Ronald Feldman, the pioneering gallerist behind the eponymous Ronald Feldman Gallery—formerly Ronald Feldman Fine Arts—has died, aged 84.
Feldman died on 20 December and his gallery announced the death yesterday in a statement and on social media. “Ron spoke the language of art and believed in its power to convey timeless messages and spiritual truths. He was a champion of big ideas,” the gallery said in a statement. “Ron was an impassioned collaborator, coach and leader that made everyone feel part of a movement. He fostered a community built on deep-rooted values and was a fearless visionary of a better world.”
After an unhappy career as a corporate lawyer, Feldman opened the gallery in 1971 alongside his wife Frayda Feldman, occupying a space on East 74th Street before relocating to SoHo in 1982.
Feldman quickly established himself as a gallerist willing to take risks and take whatever actions were necessary to champion artists whom he felt strongly about.

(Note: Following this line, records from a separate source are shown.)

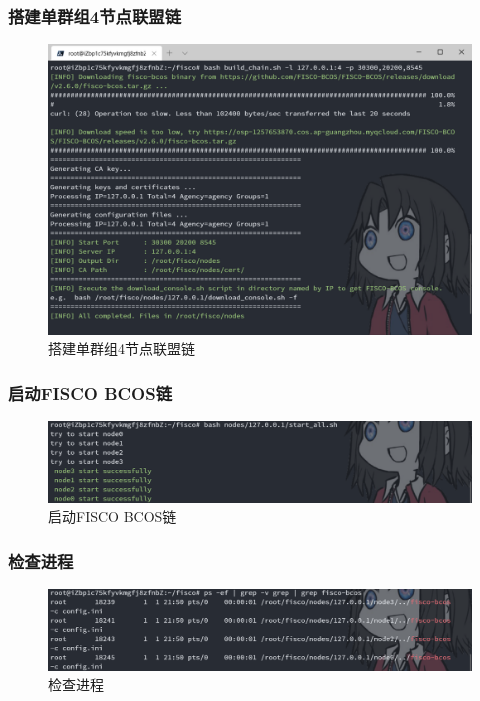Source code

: \documentclass[a4paper, 11pt]{article}
\begin{document}
\subsubsection{搭建单群组4节点联盟链}
\begin{figure}[H]
      \centering
      \includegraphics[width = 0.8 \textwidth]{nodes.png}
      \caption{搭建单群组4节点联盟链}
\end{figure}

\subsubsection{启动FISCO BCOS链}
\begin{figure}[H]
      \centering
      \includegraphics[width = 0.8 \textwidth]{start_all.png}
      \caption{启动FISCO BCOS链}
\end{figure}

\subsubsection{检查进程}
\begin{figure}[H]
      \centering
      \includegraphics[width = 0.8 \textwidth]{ps.png}
      \caption{检查进程}
\end{figure}
\end{document}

In 1972, Feldman’s gallery was home to Hannah Wilke’s debut solo-show, in which the artist displayed a suite of her anatomically-allusive wall-mounted sculptures. In 1974, Feldman convinced Joseph Beuys—who had refused to travel to the US in protest of the Vietnam war—to come to the states for the first time, and the gallerist accompanied Beuys on his celebrated ten-day lecture tour “Energy Plan for the Western Man,” in which Beuys shared his ideas of social sculpture with an American audience for the first time.
The following year, Chris Burden performed his work White Light/White Heat in the gallery, in which, as an Artforum review described, Burden lay “silently, inertly on a triangular platform built into a corner of the Ronald Feldman Gallery” for three weeks.

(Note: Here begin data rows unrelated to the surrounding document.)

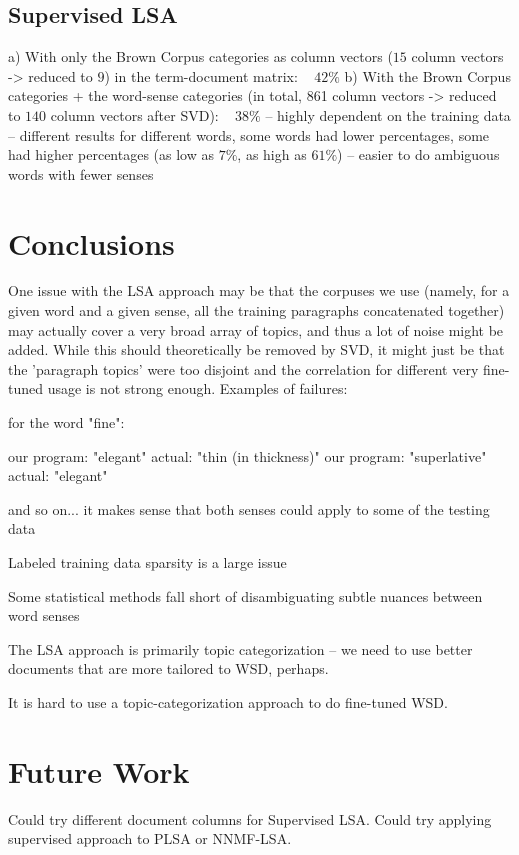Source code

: \documentclass[10pt, letterpaper]{article}
\begin{document}
	\subsection{Supervised LSA}

	a) With only the Brown Corpus categories as column vectors ($15$ column vectors -> reduced to $9$) in the term-document matrix: ~ $42\%$
	b) With the Brown Corpus categories + the word-sense categories (in total, 861 column vectors -> reduced to $140$ column vectors after SVD): ~ $38\%$
	-- highly dependent on the training data -- different results for different words, some words had lower percentages, some had higher percentages (as low as $7\%$, as high as $61\%$)
	-- easier to do ambiguous words with fewer senses

	\section{Conclusions}
	One issue with the LSA approach may be that the corpuses we use (namely, for a given word and a given sense, all the training paragraphs concatenated together) may actually cover a very broad array of topics, and thus a lot of noise might be added. While this should theoretically be removed by SVD, it might just be that the 'paragraph topics' were too disjoint and the correlation for different very fine-tuned usage is not strong enough. 
	Examples of failures: 

	for the word "fine": 	

	our program: "elegant"  actual: "thin (in thickness)"
	our program: "superlative" actual: "elegant" 	

	and so on... it makes sense that both senses could apply to some of the testing data

	Labeled training data sparsity is a large issue

	Some statistical methods fall short of disambiguating subtle nuances between word senses	

	The LSA approach is primarily topic categorization -- we need to use better documents that are more tailored to WSD, perhaps. 	

	It is hard to use a topic-categorization approach to do fine-tuned WSD. 

	\section{Future Work}
	Could try different document columns for Supervised LSA.
	Could try applying supervised approach to PLSA or NNMF-LSA.	
\end{document}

Feldman was politically active, showing an early penchant for displaying politically-minded artists long before it was in vogue to do so. In 1976, for instance, the gallery was home to the first works by the Russian-born artist duo Vitaly Komar and Alexander Melamid to be smuggled out of the Soviet Union, though the artists themselves were barred by Soviet authorities from attending the exhibition. In the 1990s, Feldman’s political involvement grew stronger, and he was appointed by President Bill Clinton to serve on the National Council on the Arts, where he remained for five years.
In 2019, Feldman retired from the gallery after nearly 50 years at the helm, citing health concerns as his reason for stepping down. It was announced that his son Mark Feldman would be taking over gallery operations in his stead.
“We’re going to continue to try to push boundaries, and continue Ron’s legacy,” Mark told The New York Times on the announcement of the retirement, adding that his father “supported artists who were really groundbreaking and willing to take risks,” and that he was “so passionate about championing ideas-based work, and advancing and creating platforms for artists that truly engage with the widest range of social issues and political causes in our world.”